Methods and analysis
This study was carried out at a central London community
contraceptive clinic. During the study period of 1–31
October 2006, all women who were existing service users
established on CHC and requesting repeat supplies were
approached to participate in the study. To evaluate the
accuracy of a self-completed history, a one-page
questionnaire was designed for the women to complete
prior to seeing the clinician (Figure 1). This questionnaire
was informed by the UKMEC.
5
A short evaluation of the
self-completed history method was included in their
questionnaire. A questionnaire with the same history
checklist was also designed for the clinicians. The
clinician’s questionnaire formed part of the client’s case
notes. This included documentation of the client’s blood
pressure and BMI. Any specific comments or
documentation of any other service provided at that visit
was done on the back of the clinician’s copy of the
questionnaire.
Clients aged 18 years and over requesting repeat
supplies of their CHC, and who were proficient in English
and able to complete the questionnaire without the help of
an interpreter, were given an information sheet describing
the study by the reception staff. Following their verbal
consent to participate, clients were asked to complete the
questionnaire and return it to the receptionist. The client
was then seen by the clinician, who took their history,
completed their copy of the questionnaire and performed
the consultation as usual. The clinician was unaware of the
responses the client had made. The clinician’s
questionnaire was photocopied and linked with the client’s
copy for comparison. The client’s clinic number was on
both questionnaires so that their notes could be examined if
there were any inconsistencies between the client and
clinician questionnaires.
Questionnaire data were entered into and analysed
using SPSS (v.12) (SPSS Inc., Chicago, IL, USA).

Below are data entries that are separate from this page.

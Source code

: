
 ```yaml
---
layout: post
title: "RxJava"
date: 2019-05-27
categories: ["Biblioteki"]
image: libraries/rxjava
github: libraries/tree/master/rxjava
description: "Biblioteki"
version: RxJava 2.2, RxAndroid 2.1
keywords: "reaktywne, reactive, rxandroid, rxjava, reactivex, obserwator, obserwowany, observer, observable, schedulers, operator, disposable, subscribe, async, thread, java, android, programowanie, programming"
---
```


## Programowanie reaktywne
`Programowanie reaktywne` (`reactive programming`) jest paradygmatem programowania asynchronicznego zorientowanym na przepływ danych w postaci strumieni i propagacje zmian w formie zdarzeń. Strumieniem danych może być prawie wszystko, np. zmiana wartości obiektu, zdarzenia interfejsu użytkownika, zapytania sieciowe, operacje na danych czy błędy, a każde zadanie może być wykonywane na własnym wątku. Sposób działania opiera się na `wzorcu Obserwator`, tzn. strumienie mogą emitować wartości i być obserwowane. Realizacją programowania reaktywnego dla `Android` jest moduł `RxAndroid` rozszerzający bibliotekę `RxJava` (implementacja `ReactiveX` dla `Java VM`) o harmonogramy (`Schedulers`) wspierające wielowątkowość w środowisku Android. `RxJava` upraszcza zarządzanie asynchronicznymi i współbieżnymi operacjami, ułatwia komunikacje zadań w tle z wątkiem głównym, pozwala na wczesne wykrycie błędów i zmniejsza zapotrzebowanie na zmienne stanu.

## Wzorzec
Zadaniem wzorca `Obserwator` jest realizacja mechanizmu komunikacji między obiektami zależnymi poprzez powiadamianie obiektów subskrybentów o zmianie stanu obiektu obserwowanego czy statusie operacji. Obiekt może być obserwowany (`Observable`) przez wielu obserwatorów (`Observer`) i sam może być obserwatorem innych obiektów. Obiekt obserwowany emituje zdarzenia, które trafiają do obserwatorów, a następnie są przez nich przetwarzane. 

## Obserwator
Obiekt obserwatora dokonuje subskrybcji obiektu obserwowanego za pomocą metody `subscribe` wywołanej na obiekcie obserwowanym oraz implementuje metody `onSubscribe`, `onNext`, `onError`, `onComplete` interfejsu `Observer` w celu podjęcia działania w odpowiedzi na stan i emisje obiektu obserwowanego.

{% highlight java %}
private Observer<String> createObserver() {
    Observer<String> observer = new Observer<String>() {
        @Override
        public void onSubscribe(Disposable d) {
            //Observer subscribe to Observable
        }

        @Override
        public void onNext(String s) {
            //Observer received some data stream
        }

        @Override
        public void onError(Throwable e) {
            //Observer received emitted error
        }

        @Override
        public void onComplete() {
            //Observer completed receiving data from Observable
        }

Univariate descriptive statistics were created to describe
the proportions of the client and clinician responses to each
of the risk factors. Agreement between the client and the
clinician was measured using percentage agreement and
the Kappa statistic. The Kappa statistic allows us to
measure agreement above and beyond that expected by
chance alone. A Kappa value of one is where there is
complete agreement and a value of zero is where there is no
more agreement than would be expected by chance alone.
7
A negative Kappa statistic can result if agreement occurs
less often than predicted by chance alone. Agreement was
defined as either a yes–yes or a no–no client–clinician
response to each question. In order to assess safety, we
wished to obtain 100% agreement for UKMEC 3/4 criteria
and over 90% agreement for UKMEC 1/2 criteria.
Ethical approval
The study proposal was reviewed and approved by the
Camden and Islington Community Local Research Ethics
Committee. This research study was also registered with
the North Central London Research Consortium
(NoCLoR).
Results
During the study period, 370 clients met the inclusion
criteria and were given the information sheet describing the
study. One client declined to participate. Forty-two
questionnaires were excluded from the analysis for the
following reasons: five women left the clinic before being
seen, four client-completed questionnaires were lost, nine
women attended the clinic for other reasons therefore the
clinician did not complete a questionnaire and in 23 cases
the clinicians used routine notes to document the
consultation instead of completing the questionnaire. The
results are therefore based on the analyses of 328 pairs of
client–clinician questionnaires.
Table 1 shows the frequency of risk factors identified
by clients and clinicians and their level of agreement. Ten
percent of clients were aged 35 years or more. The risk
factor most commonly reported was smoking. UKMEC 4
criteria were less reported, as would be expected of
established CHC users. There was complete agreement in
risk factors of thrombosis, diabetes, stroke, cancer and liver
problems. Agreement was above 93% for all the identified
risk factors. Migraine and abnormal bleeding were the risk
factors where the proportion of client–clinician agreement
was the least. For all risk factors except smoking, the
proportion of clients reporting a risk factor was more than
the proportion of clinicians reporting a risk factor.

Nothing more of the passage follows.